→ Problem details:
The required lines are those that contain "uses"; pull them out of the data and copy them.

→ Saved entries:
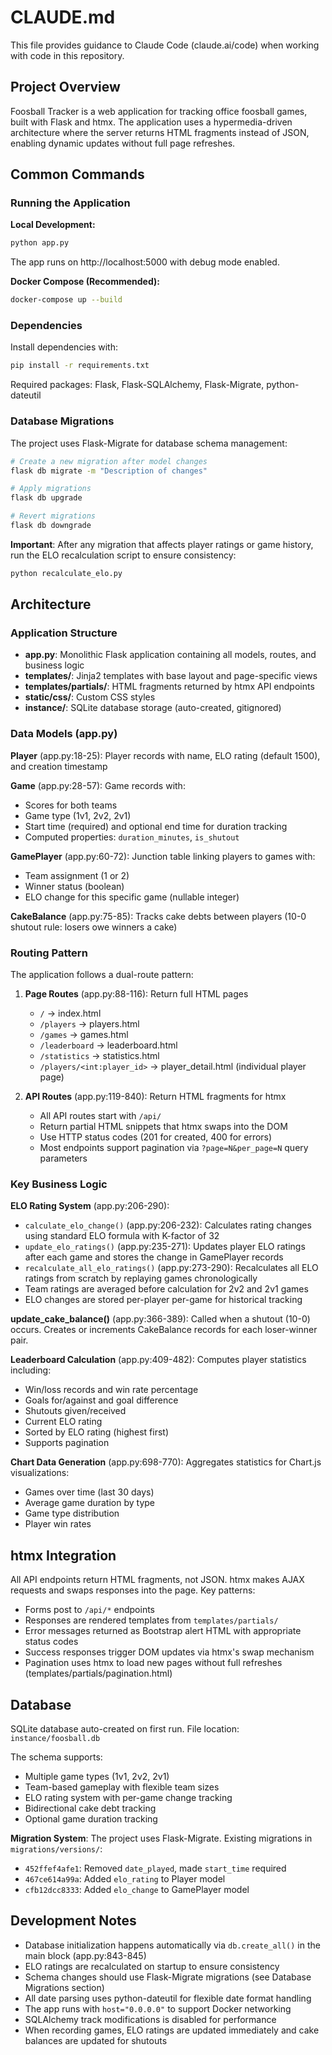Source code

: # CLAUDE.md

This file provides guidance to Claude Code (claude.ai/code) when working with code in this repository.

## Project Overview

Foosball Tracker is a web application for tracking office foosball games, built with Flask and htmx. The application uses a hypermedia-driven architecture where the server returns HTML fragments instead of JSON, enabling dynamic updates without full page refreshes.

## Common Commands

### Running the Application

**Local Development:**
```bash
python app.py
```
The app runs on http://localhost:5000 with debug mode enabled.

**Docker Compose (Recommended):**
```bash
docker-compose up --build
```

### Dependencies

Install dependencies with:
```bash
pip install -r requirements.txt
```

Required packages: Flask, Flask-SQLAlchemy, Flask-Migrate, python-dateutil

### Database Migrations

The project uses Flask-Migrate for database schema management:

```bash
# Create a new migration after model changes
flask db migrate -m "Description of changes"

# Apply migrations
flask db upgrade

# Revert migrations
flask db downgrade
```

**Important**: After any migration that affects player ratings or game history, run the ELO recalculation script to ensure consistency:
```bash
python recalculate_elo.py
```

## Architecture

### Application Structure

- **app.py**: Monolithic Flask application containing all models, routes, and business logic
- **templates/**: Jinja2 templates with base layout and page-specific views
- **templates/partials/**: HTML fragments returned by htmx API endpoints
- **static/css/**: Custom CSS styles
- **instance/**: SQLite database storage (auto-created, gitignored)

### Data Models (app.py)

**Player** (app.py:18-25): Player records with name, ELO rating (default 1500), and creation timestamp

**Game** (app.py:28-57): Game records with:
- Scores for both teams
- Game type (1v1, 2v2, 2v1)
- Start time (required) and optional end time for duration tracking
- Computed properties: `duration_minutes`, `is_shutout`

**GamePlayer** (app.py:60-72): Junction table linking players to games with:
- Team assignment (1 or 2)
- Winner status (boolean)
- ELO change for this specific game (nullable integer)

**CakeBalance** (app.py:75-85): Tracks cake debts between players (10-0 shutout rule: losers owe winners a cake)

### Routing Pattern

The application follows a dual-route pattern:

1. **Page Routes** (app.py:88-116): Return full HTML pages
   - `/` → index.html
   - `/players` → players.html
   - `/games` → games.html
   - `/leaderboard` → leaderboard.html
   - `/statistics` → statistics.html
   - `/players/<int:player_id>` → player_detail.html (individual player page)

2. **API Routes** (app.py:119-840): Return HTML fragments for htmx
   - All API routes start with `/api/`
   - Return partial HTML snippets that htmx swaps into the DOM
   - Use HTTP status codes (201 for created, 400 for errors)
   - Most endpoints support pagination via `?page=N&per_page=N` query parameters

### Key Business Logic

**ELO Rating System** (app.py:206-290):
- `calculate_elo_change()` (app.py:206-232): Calculates rating changes using standard ELO formula with K-factor of 32
- `update_elo_ratings()` (app.py:235-271): Updates player ELO ratings after each game and stores the change in GamePlayer records
- `recalculate_all_elo_ratings()` (app.py:273-290): Recalculates all ELO ratings from scratch by replaying games chronologically
- Team ratings are averaged before calculation for 2v2 and 2v1 games
- ELO changes are stored per-player per-game for historical tracking

**update_cake_balance()** (app.py:366-389): Called when a shutout (10-0) occurs. Creates or increments CakeBalance records for each loser-winner pair.

**Leaderboard Calculation** (app.py:409-482): Computes player statistics including:
- Win/loss records and win rate percentage
- Goals for/against and goal difference
- Shutouts given/received
- Current ELO rating
- Sorted by ELO rating (highest first)
- Supports pagination

**Chart Data Generation** (app.py:698-770): Aggregates statistics for Chart.js visualizations:
- Games over time (last 30 days)
- Average game duration by type
- Game type distribution
- Player win rates

## htmx Integration

All API endpoints return HTML fragments, not JSON. htmx makes AJAX requests and swaps responses into the page. Key patterns:

- Forms post to `/api/*` endpoints
- Responses are rendered templates from `templates/partials/`
- Error messages returned as Bootstrap alert HTML with appropriate status codes
- Success responses trigger DOM updates via htmx's swap mechanism
- Pagination uses htmx to load new pages without full refreshes (templates/partials/pagination.html)

## Database

SQLite database auto-created on first run. File location: `instance/foosball.db`

The schema supports:
- Multiple game types (1v1, 2v2, 2v1)
- Team-based gameplay with flexible team sizes
- ELO rating system with per-game change tracking
- Bidirectional cake debt tracking
- Optional game duration tracking

**Migration System**: The project uses Flask-Migrate. Existing migrations in `migrations/versions/`:
- `452ffef4afe1`: Removed `date_played`, made `start_time` required
- `467ce614a99a`: Added `elo_rating` to Player model
- `cfb12dcc8333`: Added `elo_change` to GamePlayer model

## Development Notes

- Database initialization happens automatically via `db.create_all()` in the main block (app.py:843-845)
- ELO ratings are recalculated on startup to ensure consistency
- Schema changes should use Flask-Migrate migrations (see Database Migrations section)
- All date parsing uses python-dateutil for flexible date format handling
- The app runs with `host="0.0.0.0"` to support Docker networking
- SQLAlchemy track modifications is disabled for performance
- When recording games, ELO ratings are updated immediately and cake balances are updated for shutouts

→ Problem solution:
Foosball Tracker is a web application for tracking office foosball games, built with Flask and htmx. The application uses a hypermedia-driven architecture where the server returns HTML fragments instead of JSON, enabling dynamic updates without full page refreshes.
The project uses Flask-Migrate for database schema management:
- Pagination uses htmx to load new pages without full refreshes (templates/partials/pagination.html)
**Migration System**: The project uses Flask-Migrate. Existing migrations in `migrations/versions/`:
- All date parsing uses python-dateutil for flexible date format handling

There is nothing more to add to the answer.